Keempat, kemandirian manajemen perusahaan keluarga. Intervensi anggota keluarga yang bisa berujung pada perbuatan melawan hukum perlu dihindari. Juga, keadilan perusahaan dalam memenuhi hak-hakstakeholder sesuai perjanjian atau aturan yang ada. Dengan begitu, perusahaan keluarga dapat meningkatkan laba tanpa bermasalah hukum serta mampu menyediakan barang/jasa yang bermutu tinggi bagi masyarakat. Penerapan prinsip GCG otomatis akan meningkatkan nilai perusahaan (citra baik di masyarakat), efisiensi, dan efektivitas kinerja dewan direksi dan komisaris. 

Di luar perusahaan pun, anggota keluarga sebaiknya menjauhi perbuatan tidak terpuji yang bertentangan dengan norma. Selain itu, anggota keluarga yang juga pemegang saham sebaiknya tidak melakukan bisnis dengan perusahaan sendiri yang bisa menimbulkan persaingan usaha tidak sehat atau iklim usaha yang tidak kondusif. Etikanya, manajemen perusahaan keluarga diharapkan terlebih dahulu mengabdi kepada kepentingan perusahaan, bukan kepada para anggota keluarga pemilik secara serampangan.

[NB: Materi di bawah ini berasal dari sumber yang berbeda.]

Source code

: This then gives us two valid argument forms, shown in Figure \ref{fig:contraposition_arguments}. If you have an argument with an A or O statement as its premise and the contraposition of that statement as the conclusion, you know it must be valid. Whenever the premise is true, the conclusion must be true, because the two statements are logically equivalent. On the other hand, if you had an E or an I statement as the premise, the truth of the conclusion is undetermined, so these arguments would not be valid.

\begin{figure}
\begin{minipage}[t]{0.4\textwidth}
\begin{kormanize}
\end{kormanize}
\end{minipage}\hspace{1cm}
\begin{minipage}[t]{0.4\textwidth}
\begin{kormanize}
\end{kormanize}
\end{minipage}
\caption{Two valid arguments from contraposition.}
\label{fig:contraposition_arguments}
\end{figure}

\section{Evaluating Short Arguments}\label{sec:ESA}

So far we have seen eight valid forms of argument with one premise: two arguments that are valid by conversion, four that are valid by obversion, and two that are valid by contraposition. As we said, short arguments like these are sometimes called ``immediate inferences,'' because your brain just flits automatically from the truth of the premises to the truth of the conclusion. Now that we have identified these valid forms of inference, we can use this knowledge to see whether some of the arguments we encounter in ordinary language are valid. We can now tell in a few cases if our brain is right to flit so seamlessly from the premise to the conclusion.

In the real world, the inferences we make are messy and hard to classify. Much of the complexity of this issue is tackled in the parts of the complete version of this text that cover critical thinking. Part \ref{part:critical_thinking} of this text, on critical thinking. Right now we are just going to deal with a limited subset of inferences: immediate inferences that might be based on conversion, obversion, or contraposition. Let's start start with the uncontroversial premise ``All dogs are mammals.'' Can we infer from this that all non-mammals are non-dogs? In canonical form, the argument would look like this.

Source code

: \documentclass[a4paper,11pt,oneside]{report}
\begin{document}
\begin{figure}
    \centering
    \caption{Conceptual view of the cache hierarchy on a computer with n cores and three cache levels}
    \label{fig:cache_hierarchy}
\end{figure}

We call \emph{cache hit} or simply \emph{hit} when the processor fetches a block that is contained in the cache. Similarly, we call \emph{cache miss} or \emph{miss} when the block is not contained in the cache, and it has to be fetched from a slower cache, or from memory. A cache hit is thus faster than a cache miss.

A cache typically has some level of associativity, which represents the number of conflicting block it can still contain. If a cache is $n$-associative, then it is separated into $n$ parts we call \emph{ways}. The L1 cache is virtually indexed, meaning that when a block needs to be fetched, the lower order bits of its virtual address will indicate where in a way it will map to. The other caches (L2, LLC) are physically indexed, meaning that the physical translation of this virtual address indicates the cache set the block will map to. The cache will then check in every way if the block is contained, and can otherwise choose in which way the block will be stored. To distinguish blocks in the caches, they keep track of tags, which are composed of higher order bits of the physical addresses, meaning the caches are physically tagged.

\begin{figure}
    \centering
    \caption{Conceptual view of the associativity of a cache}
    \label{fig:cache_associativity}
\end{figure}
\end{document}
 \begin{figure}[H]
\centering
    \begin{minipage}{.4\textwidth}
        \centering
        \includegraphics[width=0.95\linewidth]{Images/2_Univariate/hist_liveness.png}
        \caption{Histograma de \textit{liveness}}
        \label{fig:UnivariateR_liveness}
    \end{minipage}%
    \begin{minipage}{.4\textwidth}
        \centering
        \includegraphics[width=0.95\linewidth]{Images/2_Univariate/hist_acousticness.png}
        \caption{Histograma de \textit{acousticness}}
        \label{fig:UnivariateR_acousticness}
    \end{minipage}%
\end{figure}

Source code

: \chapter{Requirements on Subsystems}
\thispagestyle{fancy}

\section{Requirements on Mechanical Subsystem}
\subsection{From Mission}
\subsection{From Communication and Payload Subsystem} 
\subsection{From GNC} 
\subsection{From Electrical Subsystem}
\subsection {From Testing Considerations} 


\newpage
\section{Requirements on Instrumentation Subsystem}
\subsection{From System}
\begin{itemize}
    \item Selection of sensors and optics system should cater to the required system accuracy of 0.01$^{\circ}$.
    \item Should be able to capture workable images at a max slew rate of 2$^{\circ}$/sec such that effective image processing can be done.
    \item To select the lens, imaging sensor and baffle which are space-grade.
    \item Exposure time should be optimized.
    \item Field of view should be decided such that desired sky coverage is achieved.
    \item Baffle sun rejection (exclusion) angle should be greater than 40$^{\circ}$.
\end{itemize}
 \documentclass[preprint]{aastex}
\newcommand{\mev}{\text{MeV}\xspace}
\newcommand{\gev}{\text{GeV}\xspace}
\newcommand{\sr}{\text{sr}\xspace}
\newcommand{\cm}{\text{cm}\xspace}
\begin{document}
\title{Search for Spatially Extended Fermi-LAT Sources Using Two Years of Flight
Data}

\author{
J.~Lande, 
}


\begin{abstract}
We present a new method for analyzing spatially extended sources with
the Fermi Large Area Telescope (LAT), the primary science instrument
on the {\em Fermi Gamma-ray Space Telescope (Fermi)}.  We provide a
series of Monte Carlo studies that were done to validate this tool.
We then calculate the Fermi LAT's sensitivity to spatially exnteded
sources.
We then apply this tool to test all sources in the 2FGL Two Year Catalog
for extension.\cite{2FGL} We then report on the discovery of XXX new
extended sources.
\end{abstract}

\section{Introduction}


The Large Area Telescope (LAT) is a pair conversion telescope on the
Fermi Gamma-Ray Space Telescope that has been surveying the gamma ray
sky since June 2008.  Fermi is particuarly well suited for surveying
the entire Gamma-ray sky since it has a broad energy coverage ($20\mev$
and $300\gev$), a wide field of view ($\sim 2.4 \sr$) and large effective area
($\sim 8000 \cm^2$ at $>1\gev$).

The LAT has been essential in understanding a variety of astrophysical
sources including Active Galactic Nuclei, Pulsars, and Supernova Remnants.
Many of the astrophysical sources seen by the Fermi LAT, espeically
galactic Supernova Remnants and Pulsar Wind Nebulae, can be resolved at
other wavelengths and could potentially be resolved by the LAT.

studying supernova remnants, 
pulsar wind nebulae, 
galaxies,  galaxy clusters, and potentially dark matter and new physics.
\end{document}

Manajemen perusahaan jangan sampai digiring ke praktik bisnis yang tidak profesional demi kepentingan pragmatis yang membuat pola manajerialnya kacau atau menyimpang. Keadaan perusahaan keluarga yang tidak bertahan lama ke generasi berikutnya atau terjerumus ke masalah hukum sebenarnya merupakan manifestasi dari tata kelola perusahaan yang tidak baik karena dominannya intervensi anggota keluarga terhadap manajemen perusahaan. Bahkan, ada tindakan bisnis perusahaan keluarga yang diwarnai dengan praktik suap ke birokrat pemerintah dengan sepengetahuan pemilik atau diperintah pemilik. Sehingga, manajemen lupa bertanggung jawab atas kewajiban hukum dan kelestarian lingkungan.

Jadi, apabila perusahaan keluarga dikelola dengan baik sesuai prinsip GCG, keluarga sebagai pemilik maupun pengelola akan banyak diuntungkan. Selain laba yang bisa terus naik, anggota keluarga akan terhindar dari persoalan hukum. Perusahaan keluarga yang sudah berbentuk perseroan identik dengan manusia buatan (artificial person) yang secara hukum dapat berfungsi seperti manusia biasa. Ia butuh kemandirian dalam bertindak, terutama dalam membuat keputusan manajerial.